Excessive alcohol consumption is significant problem worldwide with immense health consequences. A proportion of individuals with heavy chronic alcohol consumption will develop ACM and ACM is a leading cause of dilated cardiomyopathy in the West. It is important to identify patients who are at risk of developing ACM, in order to diagnose the condition at an early stage. In general, individuals consuming over 90 grams of alcohol per day for over 5 years are at risk of developing asymptomatic ACM. Unfortunately, the vast majority of patients are only diagnosed once they present with symptoms of heart failure or other complications such as cardiac arrhythmia or thrombo-embolic events. At present no formal diagnostic criteria for alcoholic cardiomyopathy exist. Common practice is to use the criteria for dilated cardiomyopathy in addition to history of alcohol abuse.
The current treatment regime of ACM includes alcohol abstinence and treatment of heart failure. There is strong evidence to suggest that alcohol abstinence is vital in the treatment of ACM, with studies indicating that although heart failure treatment improves left ventricular function, it does not affect mortality without abstinence. How to best treat ventricular arrhythmia due to ACM remains unclear. There are conflicting results of what pharmacotherapy is best, and whether or not ICD’s should be used prophylactically to prevent sudden cardiac death.

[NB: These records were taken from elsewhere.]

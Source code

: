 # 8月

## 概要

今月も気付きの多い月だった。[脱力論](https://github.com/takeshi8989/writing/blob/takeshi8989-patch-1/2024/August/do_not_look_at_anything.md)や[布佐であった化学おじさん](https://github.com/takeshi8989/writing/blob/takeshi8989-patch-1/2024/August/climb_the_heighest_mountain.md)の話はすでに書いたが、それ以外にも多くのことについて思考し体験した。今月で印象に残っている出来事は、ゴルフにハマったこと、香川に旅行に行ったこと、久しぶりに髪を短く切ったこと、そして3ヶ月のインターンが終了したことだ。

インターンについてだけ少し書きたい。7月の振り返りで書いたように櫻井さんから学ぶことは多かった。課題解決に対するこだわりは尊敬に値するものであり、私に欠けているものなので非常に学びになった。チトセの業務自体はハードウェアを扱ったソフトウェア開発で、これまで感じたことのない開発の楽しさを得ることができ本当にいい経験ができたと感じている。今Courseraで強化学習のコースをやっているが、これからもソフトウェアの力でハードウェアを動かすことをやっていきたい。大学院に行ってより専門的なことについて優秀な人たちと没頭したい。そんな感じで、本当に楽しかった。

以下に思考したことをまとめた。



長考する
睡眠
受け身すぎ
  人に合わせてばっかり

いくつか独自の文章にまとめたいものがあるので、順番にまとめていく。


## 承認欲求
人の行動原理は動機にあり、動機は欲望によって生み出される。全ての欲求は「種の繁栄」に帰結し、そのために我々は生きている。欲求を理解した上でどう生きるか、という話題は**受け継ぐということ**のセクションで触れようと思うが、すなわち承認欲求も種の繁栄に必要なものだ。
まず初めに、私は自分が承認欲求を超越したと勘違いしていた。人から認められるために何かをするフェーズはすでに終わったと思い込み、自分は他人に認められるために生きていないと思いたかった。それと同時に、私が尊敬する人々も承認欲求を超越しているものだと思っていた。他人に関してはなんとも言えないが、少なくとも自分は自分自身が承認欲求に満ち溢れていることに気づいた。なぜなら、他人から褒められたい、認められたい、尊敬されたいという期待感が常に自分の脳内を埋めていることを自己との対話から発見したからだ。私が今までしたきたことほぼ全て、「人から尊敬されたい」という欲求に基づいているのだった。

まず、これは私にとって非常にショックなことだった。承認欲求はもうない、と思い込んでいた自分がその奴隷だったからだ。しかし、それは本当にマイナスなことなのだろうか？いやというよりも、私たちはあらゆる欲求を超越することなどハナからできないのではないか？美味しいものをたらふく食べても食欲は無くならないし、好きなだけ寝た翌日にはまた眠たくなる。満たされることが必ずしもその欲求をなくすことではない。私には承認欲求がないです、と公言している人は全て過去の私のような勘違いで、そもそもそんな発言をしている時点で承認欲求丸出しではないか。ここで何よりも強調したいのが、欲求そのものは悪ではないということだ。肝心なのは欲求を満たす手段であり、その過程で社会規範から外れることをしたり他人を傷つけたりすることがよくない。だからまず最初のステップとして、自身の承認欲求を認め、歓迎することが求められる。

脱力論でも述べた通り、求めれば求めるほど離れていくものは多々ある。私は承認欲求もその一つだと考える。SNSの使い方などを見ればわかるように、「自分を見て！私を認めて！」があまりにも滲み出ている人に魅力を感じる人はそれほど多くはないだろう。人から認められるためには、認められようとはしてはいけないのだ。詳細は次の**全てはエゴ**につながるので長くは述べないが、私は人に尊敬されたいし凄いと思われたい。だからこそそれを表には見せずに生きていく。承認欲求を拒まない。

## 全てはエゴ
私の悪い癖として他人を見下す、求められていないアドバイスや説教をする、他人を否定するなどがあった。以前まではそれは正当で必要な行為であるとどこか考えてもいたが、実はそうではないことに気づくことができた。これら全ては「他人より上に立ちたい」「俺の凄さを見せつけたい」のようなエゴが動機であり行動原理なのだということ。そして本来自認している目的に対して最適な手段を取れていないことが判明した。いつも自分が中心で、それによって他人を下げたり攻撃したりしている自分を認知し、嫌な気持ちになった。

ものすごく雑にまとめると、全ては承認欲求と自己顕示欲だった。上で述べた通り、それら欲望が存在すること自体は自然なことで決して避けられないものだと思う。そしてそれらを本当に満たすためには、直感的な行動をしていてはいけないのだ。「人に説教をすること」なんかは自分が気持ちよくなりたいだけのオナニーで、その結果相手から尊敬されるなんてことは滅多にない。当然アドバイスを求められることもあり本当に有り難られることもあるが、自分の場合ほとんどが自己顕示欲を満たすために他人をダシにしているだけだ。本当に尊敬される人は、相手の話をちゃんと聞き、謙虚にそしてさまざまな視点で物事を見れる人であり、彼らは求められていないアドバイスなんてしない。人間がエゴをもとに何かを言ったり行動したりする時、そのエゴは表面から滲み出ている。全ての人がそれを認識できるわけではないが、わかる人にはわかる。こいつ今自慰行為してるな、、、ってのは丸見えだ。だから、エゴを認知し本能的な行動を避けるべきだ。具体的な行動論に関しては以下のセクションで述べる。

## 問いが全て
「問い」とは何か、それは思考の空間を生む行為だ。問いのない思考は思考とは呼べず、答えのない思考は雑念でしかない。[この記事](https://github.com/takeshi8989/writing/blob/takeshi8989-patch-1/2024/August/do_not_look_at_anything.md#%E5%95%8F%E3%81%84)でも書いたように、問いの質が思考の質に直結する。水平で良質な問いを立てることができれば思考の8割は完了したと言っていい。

Studies implicating the role of RAS activation in the development of ACM have indicated a role of angiotensin type I receptor blocker in disease prevention. Additionally, with research showing that cardiomyoplasty can induce regeneration of myocardial tissue post-MI, this procedure may serve as a viable treatment strategy for cardiomyopathies as well. In terms of surgical treatment, heart transplantation remains the only definitive cure for ACM, with partial left ventriculectomy not yet deemed a suitable alternative.
Although research has provided some potential treatment alternatives for the future, there are still many blurry areas surrounding ACM. In terms of diagnosis, the fact remains that a majority of patients are diagnosed at the symptomatic stage once the disease has nearly progressed to its end-stage. In terms of treatment, most alternatives aim to prevent further damage, instead of actually repairing the heart. It is the opinion of this author that research therefore needs to be aimed at finding ways of diagnosing ACM earlier, at the asymptomatic stage, and finding treatment alternatives that can repair the heart both structurally and functionally.